Religion’s Cosmological Problem
Extraterrestrial revelation may be inconvenient for many religions but that is not a good reason to hide the truth.
“A question arises which has been carefully avoided by many traditional theologians... It is the problem of how to understand the meaning of the symbol ‘Christ’ in the light of the immensity of the universe, the heliocentric system of planets, the infinitely small part of the universe which man and his history constitute, and the possibility of other ‘worlds’ in which divine self-manifestations may appear and be received.” — Paul Tillich, Lutheran Minister
The Society of Catholic Scientists is holding a conference in early June on “Extraterrestrials, AI, and Minds Beyond the Human.” Among the discussion items are the potential implications of non-human intelligence for Catholic theology. With the federal report on UAP due in late June, the topic is very timely and they deserve credit for taking it on.

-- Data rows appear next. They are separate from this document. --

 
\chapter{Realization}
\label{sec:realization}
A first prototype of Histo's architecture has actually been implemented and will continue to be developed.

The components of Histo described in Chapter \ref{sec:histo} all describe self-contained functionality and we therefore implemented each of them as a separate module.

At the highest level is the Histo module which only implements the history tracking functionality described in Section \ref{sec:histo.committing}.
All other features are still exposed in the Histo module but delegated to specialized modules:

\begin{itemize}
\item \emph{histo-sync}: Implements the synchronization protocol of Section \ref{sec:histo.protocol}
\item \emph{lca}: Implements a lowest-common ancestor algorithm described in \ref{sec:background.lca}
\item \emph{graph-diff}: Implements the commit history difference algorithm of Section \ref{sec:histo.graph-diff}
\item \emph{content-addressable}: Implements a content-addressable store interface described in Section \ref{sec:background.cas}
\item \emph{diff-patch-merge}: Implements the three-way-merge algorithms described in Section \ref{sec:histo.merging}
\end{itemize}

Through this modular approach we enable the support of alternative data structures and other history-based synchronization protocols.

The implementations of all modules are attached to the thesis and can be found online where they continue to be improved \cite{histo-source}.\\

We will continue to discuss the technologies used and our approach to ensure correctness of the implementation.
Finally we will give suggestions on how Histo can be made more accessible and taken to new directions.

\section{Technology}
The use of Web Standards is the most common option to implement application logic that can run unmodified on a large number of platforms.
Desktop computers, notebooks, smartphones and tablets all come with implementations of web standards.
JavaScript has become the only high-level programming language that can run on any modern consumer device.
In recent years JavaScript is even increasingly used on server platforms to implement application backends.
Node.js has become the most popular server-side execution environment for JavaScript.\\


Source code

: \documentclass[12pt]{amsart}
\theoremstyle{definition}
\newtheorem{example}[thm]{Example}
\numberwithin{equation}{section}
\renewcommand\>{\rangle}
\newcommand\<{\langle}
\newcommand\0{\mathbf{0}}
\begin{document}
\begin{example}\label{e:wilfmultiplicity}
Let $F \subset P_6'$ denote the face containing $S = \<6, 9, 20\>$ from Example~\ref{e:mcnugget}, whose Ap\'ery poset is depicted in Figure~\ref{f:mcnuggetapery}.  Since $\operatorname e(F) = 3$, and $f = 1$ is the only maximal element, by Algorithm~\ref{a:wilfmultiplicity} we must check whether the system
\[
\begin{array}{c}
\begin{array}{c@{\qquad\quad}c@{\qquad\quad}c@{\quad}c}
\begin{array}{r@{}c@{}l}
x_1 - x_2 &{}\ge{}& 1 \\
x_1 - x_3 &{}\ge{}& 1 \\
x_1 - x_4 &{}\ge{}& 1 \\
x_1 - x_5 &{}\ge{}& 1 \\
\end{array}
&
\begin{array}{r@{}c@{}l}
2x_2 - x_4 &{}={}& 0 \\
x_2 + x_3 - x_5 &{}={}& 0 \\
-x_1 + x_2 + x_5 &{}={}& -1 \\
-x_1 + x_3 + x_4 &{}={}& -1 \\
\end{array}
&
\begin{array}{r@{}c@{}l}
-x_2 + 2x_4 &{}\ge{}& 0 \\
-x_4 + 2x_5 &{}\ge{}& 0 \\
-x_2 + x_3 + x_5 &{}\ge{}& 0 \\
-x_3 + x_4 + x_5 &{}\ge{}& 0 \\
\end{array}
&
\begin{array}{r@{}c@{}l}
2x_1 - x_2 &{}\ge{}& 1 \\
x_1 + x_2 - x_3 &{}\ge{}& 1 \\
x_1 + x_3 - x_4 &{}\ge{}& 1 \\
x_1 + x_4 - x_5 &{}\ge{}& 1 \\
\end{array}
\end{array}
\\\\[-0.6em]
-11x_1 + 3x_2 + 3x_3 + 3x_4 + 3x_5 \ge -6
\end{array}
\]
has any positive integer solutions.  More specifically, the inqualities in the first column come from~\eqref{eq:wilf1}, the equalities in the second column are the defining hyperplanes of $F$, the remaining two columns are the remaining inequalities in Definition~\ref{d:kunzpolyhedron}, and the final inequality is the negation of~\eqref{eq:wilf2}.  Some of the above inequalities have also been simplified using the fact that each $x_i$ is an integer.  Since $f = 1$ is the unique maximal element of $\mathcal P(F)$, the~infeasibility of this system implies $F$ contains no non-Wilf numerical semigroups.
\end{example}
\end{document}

If the report confirms or at least seriously raises the possibility of the existence of other civilizations, anthropocentric religions like Christianity, Judaism, and Islam, in particular, could have some hard questions to answer. Do those questions help explain government reluctance and silence on the ET topic?
On first blush, it seems that discovery of extraterrestrial intelligence (ETI) wouldn’t be a big deal for most religions. ETI just adds to God’s splendor. As modern Jewish scholar, Rabbi Norman Lamm, says, “God is in no way diminished by our learning that His creation far exceeds what had previously been imagined.” We may feel a bit smaller but the concept of God gets bigger. Not only did God create us, but potentially billions of other worlds, and in supreme multitasking, manages to keep an eye on us all. That is pretty impressive. And it is partly why many religious leaders have stated (albeit quietly) that religious faith and ET existence can coexist.
However, there are some religious ideas that could start to falter under the weight of logic and the wisdom the ETs may bring. The Christian religions are perhaps most vulnerable to these revelations. The challenge comes not so much from discovering we are not alone but an evolving understanding of the nature of God and the human condition.
The Problem and Solution of Religion
There is almost universal belief in a creative source or power that brought everything into existence. There is talk of the goodness of God, how loving “he” is, and how we honor that love when we love others. For the casual follower, religion often gets associated with just being a decent person. However, religious doctrines go much deeper than that and get much more prescriptive. Using Christianity as an example, it is not enough to love your neighbor or forgive your enemies. While denominations differ in the details, you cannot be a card-carrying Christian unless you accept Jesus Christ as your personal lord and savior. “Savior” is the key word here. The Christian religions teach that humanity has sinned and requires redemption and salvation to be reconciled with God.
Implicit in the idea of salvation is judgment. Who has earned their ticket to heaven and who hasn’t? Who gets to decide? According to Roman Catholic and Protestant scriptures, faith in the crucifixion and resurrection of Jesus as humanity’s redemption is the difference between eternal bliss in heaven and eternal torture and damnation in a fiery hell. God is the ultimate judge of whether you are saved or suffer. Stories like this can be intimidating, as they were likely meant to be. Faced with the problem of our fall from grace and God’s judgment, the typical reaction (and exalted reaction) is fear. “How blessed is the man who fears the Lord,” says Psalms 112:1.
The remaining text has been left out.